Don't forget to reconfigure your mail clients to use IMAP.

Now you can install a web mail interface if you like. 

Credit

http://forums.whirlpool.net.au/forum-replies.cfm?t=316099

Large chunks of this were taken from this similar writeup. I wanted to reproduce it (with enhancements) here because I think it is valuable to the Gentoo community and would be easier to find here.

Many thanks to vorticon for sharing that.  You made my life much easier when I did my install. :Very Happy: Last edited by arrowood on Mon Apr 04, 2005 12:24 am; edited 1 time in total

----------

## RBH

I'd been considering doing this - now I definitely will! Many thanks  :Smile: 

----------

## Physaro

Woow, this guide rocks.

Its soo easy to setup a working IMAP serverr with your guide, thank you!!!

----------

## tekknokrat

Perhaps there some changes in development within the last month but i couldn't get it to work with this short stepbystep guide.

After some 10h  :Rolling Eyes:  investigation i found out that the messages must be placed in the "cur" directory under "INBOX/" which was never mentioned here.

Can someone tell me how to smoothly workaround that within the config of fetch/procmail/bincimap. 

Should i change mda's default path or should I create a symlink from INBOX -> cur? For what reasons do I need cur, new and tmp directory?  :Question: 

Cheers

----------

## MikeP

http://cr.yp.to/proto/maildir.html

Edit: this link is even better: http://www.qmail.org/qmail-manual-html/man5/maildir.html

You can find details there, including what new, cur and tmp are for.

Anyway, i have a similar setup, i just chose dovecat as IMAP server (havent yet checked bincs page), its supposed to be very secure aswell.

Also i used maildrop instead of procmail, because its language seems to be nicer.

Finally, i use postfix as an MTA and let fetchmail relay mail to port 25 - with this setup, i can also use the server for sending mails (also to local accounts) and directly receiving mails adressed to the servers IP/dns name.

While this isn't that important, i primarily made it to learn about postfix/mail servers.

It also might be nice when you send larger mails often, because the mail will be sent to the server via a fast lan connection first, then the server forwards it via the rather slow DSL/cable/dialup connection, so even larger mails appear to be sent quite fast..  :Smile: 

----------

## bdemore

How do you send mail with this system?

----------

## jmk

 *bdemore wrote:*   

> How do you send mail with this system?

 

You don't. This setup is retreval only.

If you want to send, set your mua to the smtp address of your isp as you would do normally.
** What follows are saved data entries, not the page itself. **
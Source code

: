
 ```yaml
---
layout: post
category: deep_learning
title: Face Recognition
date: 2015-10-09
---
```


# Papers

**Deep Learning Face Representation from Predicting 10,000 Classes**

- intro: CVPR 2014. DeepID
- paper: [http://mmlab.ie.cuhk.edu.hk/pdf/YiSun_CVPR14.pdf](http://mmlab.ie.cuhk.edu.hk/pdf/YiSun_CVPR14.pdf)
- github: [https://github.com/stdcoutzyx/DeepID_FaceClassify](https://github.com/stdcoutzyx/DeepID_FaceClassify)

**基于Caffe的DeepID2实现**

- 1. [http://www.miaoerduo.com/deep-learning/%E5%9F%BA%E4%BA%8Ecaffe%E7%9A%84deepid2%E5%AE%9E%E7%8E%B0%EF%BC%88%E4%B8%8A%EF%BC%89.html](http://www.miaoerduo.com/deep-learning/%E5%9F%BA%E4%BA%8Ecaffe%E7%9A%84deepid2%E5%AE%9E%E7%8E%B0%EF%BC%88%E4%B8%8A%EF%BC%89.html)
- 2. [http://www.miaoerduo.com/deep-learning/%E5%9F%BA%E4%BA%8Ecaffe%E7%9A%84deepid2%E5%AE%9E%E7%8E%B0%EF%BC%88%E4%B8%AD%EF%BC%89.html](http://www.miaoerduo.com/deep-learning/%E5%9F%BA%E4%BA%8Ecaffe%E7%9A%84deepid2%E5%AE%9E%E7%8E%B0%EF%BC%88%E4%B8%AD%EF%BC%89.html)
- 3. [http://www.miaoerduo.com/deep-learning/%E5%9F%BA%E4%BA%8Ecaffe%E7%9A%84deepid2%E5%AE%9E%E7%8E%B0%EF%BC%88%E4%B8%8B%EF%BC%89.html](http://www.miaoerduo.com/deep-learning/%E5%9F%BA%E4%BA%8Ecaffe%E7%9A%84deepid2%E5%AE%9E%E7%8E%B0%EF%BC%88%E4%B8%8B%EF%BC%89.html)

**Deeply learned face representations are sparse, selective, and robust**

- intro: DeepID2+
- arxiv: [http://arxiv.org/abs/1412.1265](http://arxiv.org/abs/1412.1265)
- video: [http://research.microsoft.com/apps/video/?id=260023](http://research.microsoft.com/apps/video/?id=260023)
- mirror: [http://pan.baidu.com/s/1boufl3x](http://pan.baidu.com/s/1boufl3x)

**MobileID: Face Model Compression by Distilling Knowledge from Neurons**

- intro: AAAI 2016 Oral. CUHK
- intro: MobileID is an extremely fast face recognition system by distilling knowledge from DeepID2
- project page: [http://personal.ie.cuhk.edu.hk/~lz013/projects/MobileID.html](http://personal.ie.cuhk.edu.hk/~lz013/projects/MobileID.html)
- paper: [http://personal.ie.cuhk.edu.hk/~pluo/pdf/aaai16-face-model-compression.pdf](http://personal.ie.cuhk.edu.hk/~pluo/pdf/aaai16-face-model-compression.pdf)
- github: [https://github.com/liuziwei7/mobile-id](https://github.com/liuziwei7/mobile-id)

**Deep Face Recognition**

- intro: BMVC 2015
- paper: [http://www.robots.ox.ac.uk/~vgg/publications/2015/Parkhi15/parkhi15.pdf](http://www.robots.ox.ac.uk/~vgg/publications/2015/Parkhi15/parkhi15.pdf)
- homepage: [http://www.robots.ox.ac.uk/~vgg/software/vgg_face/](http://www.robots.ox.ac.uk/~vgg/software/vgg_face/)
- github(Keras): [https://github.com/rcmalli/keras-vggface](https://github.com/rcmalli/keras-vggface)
You could also use a package like esmtp, ssmtp or nbsmtp to get mail of your box to a relay host (your isp). But i's not nessasary to do so.

Oh and arrowood,

Thanks for a good guide. It has reduced the complexity of my email setup alot.  :Very Happy: 

----------

## RBJ1128

 *MikeP wrote:*   

> 
> 
> Finally, i use postfix as an MTA and let fetchmail relay mail to port 25 - with this setup, i can also use the server for sending mails (also to local accounts) and directly receiving mails adressed to the servers IP/dns name.
> 
> While this isn't that important, i primarily made it to learn about postfix/mail servers.
> ...

 

How did you set up postfix as the MTA?  Thanks.

----------

## adsmith

Nice write-up, though I saw no mention of dovecot which is (also) dead simple to set up and works beautifully.  I once looked into Binc, but I decided to stick with dovecot.  I don't remember why, though.

----------

## KernelFolla

great tutorial.

I've imap too

Exists one way to start fetchmail when someone calls imap?

----------

## jonnevers

 *adsmith wrote:*   

> Nice write-up, though I saw no mention of dovecot which is (also) dead simple to set up and works beautifully.  I once looked into Binc, but I decided to stick with dovecot.  I don't remember why, though.

 

Using courier-imap over the years has created a very foul taste in my system administrative mouth. (so to speak)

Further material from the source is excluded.